Now 13, she’s most excited when talking about her so-called “journey of self.” In conversation, she casually references Drunvalo Melchizedek’s The Ancient Secret of the Flower of Life, a New Age-y self-enlightenment guide based on a sacred geometry that’s said to hold a wellspring of ancient knowledge. On the one hand, her pursuit of enlightenment is somewhat stereotypical teenage fare, maybe a little pretentious and weird. On the other, it’s endearing for a 13-year-old with nearly four million Twitter followers and a Roc Nation record deal being so intent on sharing her curiosity about a better life. Willow’s newfound spirituality coincides with a healthy skepticism of authority and an admirable dedication to combat society’s “repression of creativity and repression of the naturalist.”
Unsurprisingly, Willow has outgrown the musical language of her early work. Inspired by current obsession Erykah Badu, she’s replacing the kid-friendly dancefloor bombast with a more organic sound she describes as “rule-breaking” and “pioneering.” Recent efforts, like last year’s piano-driven ballad “Drowning” and the drone-y R&B of “8” are reflective of the stripped-down direction Willow’s heading in. On the latter, she sings over steel drums in a sweet, fluttery falsetto: Take the money, take the fame/ All I want is truth.

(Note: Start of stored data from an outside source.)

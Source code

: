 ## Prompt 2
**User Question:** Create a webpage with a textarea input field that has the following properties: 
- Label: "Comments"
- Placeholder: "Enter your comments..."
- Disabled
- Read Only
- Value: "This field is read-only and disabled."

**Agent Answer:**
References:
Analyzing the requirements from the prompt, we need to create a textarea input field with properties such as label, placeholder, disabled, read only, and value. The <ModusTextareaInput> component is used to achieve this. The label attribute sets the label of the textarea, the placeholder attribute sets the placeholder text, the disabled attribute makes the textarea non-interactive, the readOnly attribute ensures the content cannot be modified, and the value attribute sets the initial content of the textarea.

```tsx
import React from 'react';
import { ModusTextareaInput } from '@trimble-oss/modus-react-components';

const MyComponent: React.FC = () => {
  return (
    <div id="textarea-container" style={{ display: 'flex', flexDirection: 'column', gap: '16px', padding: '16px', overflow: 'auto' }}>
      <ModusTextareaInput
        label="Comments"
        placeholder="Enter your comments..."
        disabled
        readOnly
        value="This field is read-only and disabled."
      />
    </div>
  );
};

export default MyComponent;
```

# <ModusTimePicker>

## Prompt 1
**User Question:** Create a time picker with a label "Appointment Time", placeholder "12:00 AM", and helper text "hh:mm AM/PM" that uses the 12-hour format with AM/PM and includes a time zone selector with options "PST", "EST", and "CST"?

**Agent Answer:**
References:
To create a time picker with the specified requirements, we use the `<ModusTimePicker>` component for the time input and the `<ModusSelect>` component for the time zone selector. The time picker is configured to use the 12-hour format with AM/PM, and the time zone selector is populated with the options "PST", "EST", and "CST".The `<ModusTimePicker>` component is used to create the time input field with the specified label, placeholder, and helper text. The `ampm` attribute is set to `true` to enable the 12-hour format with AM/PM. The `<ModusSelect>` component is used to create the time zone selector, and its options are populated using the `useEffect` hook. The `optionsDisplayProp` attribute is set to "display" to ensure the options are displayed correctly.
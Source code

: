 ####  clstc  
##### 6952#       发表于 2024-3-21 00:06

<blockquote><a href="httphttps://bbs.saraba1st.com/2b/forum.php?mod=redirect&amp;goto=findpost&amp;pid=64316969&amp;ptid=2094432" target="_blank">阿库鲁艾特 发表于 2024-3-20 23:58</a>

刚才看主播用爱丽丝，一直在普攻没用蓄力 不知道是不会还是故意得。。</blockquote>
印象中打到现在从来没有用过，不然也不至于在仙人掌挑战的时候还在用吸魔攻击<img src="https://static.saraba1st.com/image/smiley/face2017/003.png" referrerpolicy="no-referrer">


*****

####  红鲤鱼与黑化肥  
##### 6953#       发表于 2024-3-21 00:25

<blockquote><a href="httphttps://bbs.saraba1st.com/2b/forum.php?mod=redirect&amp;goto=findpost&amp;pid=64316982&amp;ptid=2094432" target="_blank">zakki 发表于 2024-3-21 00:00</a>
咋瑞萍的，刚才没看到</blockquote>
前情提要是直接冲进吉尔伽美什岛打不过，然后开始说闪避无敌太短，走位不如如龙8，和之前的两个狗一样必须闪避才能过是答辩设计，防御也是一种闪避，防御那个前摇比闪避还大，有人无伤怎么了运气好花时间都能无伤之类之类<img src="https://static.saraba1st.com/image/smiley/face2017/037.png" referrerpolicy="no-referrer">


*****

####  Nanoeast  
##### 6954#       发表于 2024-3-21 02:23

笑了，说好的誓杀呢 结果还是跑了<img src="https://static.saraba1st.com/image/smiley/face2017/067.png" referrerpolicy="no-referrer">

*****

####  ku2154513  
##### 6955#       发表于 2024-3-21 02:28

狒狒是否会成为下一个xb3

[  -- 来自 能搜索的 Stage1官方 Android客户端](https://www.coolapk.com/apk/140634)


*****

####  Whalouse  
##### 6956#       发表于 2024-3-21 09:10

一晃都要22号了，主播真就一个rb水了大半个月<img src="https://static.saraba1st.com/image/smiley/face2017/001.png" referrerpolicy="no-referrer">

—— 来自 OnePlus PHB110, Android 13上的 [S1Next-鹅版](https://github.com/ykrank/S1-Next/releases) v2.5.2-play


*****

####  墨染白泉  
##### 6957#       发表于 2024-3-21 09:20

A forthcoming EP, called 3, will feature her “big sister” SZA and be produced mostly by AzZi, a friend and frequent collaborator of Willow’s older brother, Jaden. Through the project, which she'll debut this month at The FADER FORT Presented by Converse, Willow intends to further spread her gospel of higher consciousness. “I don’t think it’s that different from what I was saying before, cause I was saying ‘Love yourself’ and ‘You have to live your life for yourself.’ Now I’m just coming to the spiritual and consciousness aspects of it,” she reflects. “My lyrics are probably what’s gonna be packing the most punch, and my tracks are in the background just coolin it, like, ‘Hear what she just said?’” A sample lyric from an unreleased song—Goodbye to our third eyes when the authorities keep coming down on us—confirms she’ll hit hard. For Willow, the point is for each one to teach one.